CDをリップした時にiTunesに登録されたGracenote(CDDB)のものとiTunes Storeが持つデータベースがのタイトルが微妙に違っていたため、超有名な2作品にまったく同じ画像が貼られたるというトラブルにも見舞われた。「Led Zeppelin |」に「Led Zeppelin Ⅳ」の画像が貼り込まれてしまい、有名なツェッペリン飛行船炎上のアートワークが消し飛んでしまったのだ。(ちなみに「Led Zeppelin Ⅳ」の画像は正しく貼られていた。)

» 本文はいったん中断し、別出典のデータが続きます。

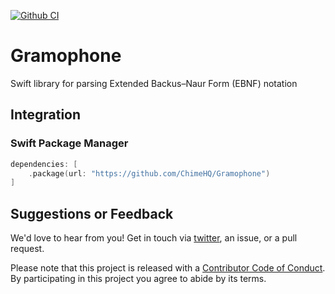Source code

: [![Github CI](https://github.com/ChimeHQ/Gramophone/workflows/CI/badge.svg)](https://github.com/ChimeHQ/Gramophone/actions)

# Gramophone
Swift library for parsing Extended Backus–Naur Form (EBNF) notation

## Integration

### Swift Package Manager

```swift
dependencies: [
    .package(url: "https://github.com/ChimeHQ/Gramophone")
]
```

## Suggestions or Feedback

We'd love to hear from you! Get in touch via [twitter](https://twitter.com/chimehq), an issue, or a pull request.

Please note that this project is released with a [Contributor Code of Conduct](CODE_OF_CONDUCT.md). By participating in this project you agree to abide by its terms.
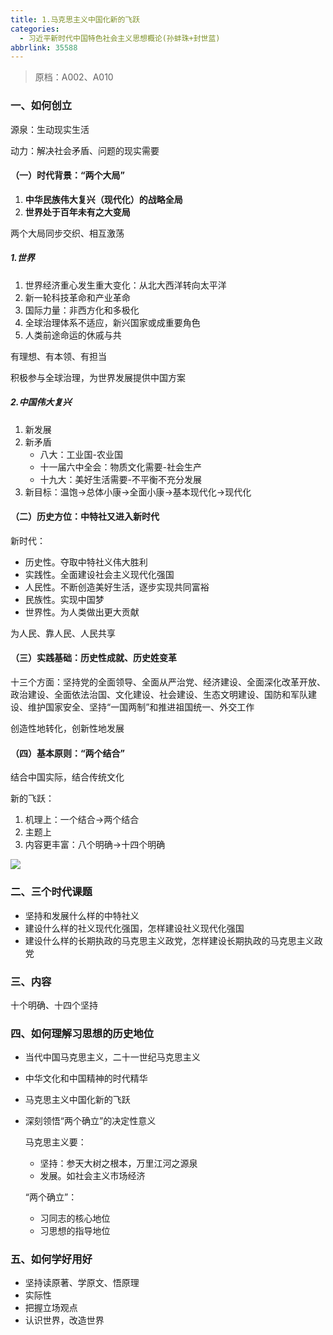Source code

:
 ```yaml
---
title: 1.马克思主义中国化新的飞跃
categories:
  - 习近平新时代中国特色社会主义思想概论(孙蚌珠+封世蓝)
abbrlink: 35588
---
```

> 原档：A002、A010

### 一、如何创立

源泉：生动现实生活

动力：解决社会矛盾、问题的现实需要

#### （一）时代背景：“两个大局”

1. **中华民族伟大复兴（现代化）的战略全局**
2. **世界处于百年未有之大变局**

两个大局同步交织、相互激荡

##### 1.世界

1. 世界经济重心发生重大变化：从北大西洋转向太平洋
2. 新一轮科技革命和产业革命
3. 国际力量：非西方化和多极化
4. 全球治理体系不适应，新兴国家或成重要角色
5. 人类前途命运的休戚与共

有理想、有本领、有担当

积极参与全球治理，为世界发展提供中国方案

##### 2.中国伟大复兴

1. 新发展
2. 新矛盾
   - 八大：工业国-农业国
   - 十一届六中全会：物质文化需要-社会生产
   - 十九大：美好生活需要-不平衡不充分发展
3. 新目标：温饱→总体小康→全面小康→基本现代化→现代化

#### （二）历史方位：中特社又进入新时代

新时代：

- 历史性。夺取中特社义伟大胜利
- 实践性。全面建设社会主义现代化强国
- 人民性。不断创造美好生活，逐步实现共同富裕
- 民族性。实现中国梦
- 世界性。为人类做出更大贡献

为人民、靠人民、人民共享

#### （三）实践基础：历史性成就、历史姓变革

十三个方面：坚持党的全面领导、全面从严治党、经济建设、全面深化改革开放、政治建设、全面依法治国、文化建设、社会建设、生态文明建设、国防和军队建设、维护国家安全、坚持“一国两制”和推进祖国统一、外交工作

创造性地转化，创新性地发展

#### （四）基本原则：“两个结合”

结合中国实际，结合传统文化

新的飞跃：

1. 机理上：一个结合→两个结合
2. 主题上
3. 内容更丰富：八个明确→十四个明确

![](A002.png)

### 二、三个时代课题

- 坚持和发展什么样的中特社义
- 建设什么样的社义现代化强国，怎样建设社义现代化强国
- 建设什么样的长期执政的马克思主义政党，怎样建设长期执政的马克思主义政党

### 三、内容

十个明确、十四个坚持

### 四、如何理解习思想的历史地位

- 当代中国马克思主义，二十一世纪马克思主义

- 中华文化和中国精神的时代精华

- 马克思主义中国化新的飞跃

- 深刻领悟“两个确立”的决定性意义

  马克思主义要：

  - 坚持：参天大树之根本，万里江河之源泉
  - 发展。如社会主义市场经济

  “两个确立”：

  - 习同志的核心地位
  - 习思想的指导地位

### 五、如何学好用好

- 坚持读原著、学原文、悟原理
- 实际性
- 把握立场观点
- 认识世界，改造世界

iTunes Storeのデータでは「|」ではなく単純に「Led Zeppelin」となっている。ギリシャ数字の「|」と「Ⅳ」」が誤って処理されたためこのトラブルになったと思われる。どちらの表記が正解かは発売元のワーナーにもよるが、ウィキペディアでは「Led Zeppelin |」の表記をとっている。
zep_cover_art


iTunesではアートワークの画像の取り扱いが二通りある。iTunes Storeから入手・登録した場合と特別なソフトでAmazonなどから入手して登録したり、手動で登録した場合では異なるのだ。
iTunes Storeから入手・登録したアートワークは、Macの場合は[Music]のフォルダの[iTunes]-[Album Artwork]-[Download]のフォルダ(Windowsの場合は[My Music]のフォルダ)に保存される。
今回のようにフリーウェアのAlbum Artwork Assistantを使ってアートワークを登録したり、自前で用意した画像をドラック&ドロップで登録した場合は、画像は曲ファイルに埋め込まれる。画像容量の分だけ曲データの容量が大きくなので、JPEGなどの圧縮で容量が少ない(大体50kb〜200kb程度)フォーマットがお勧め。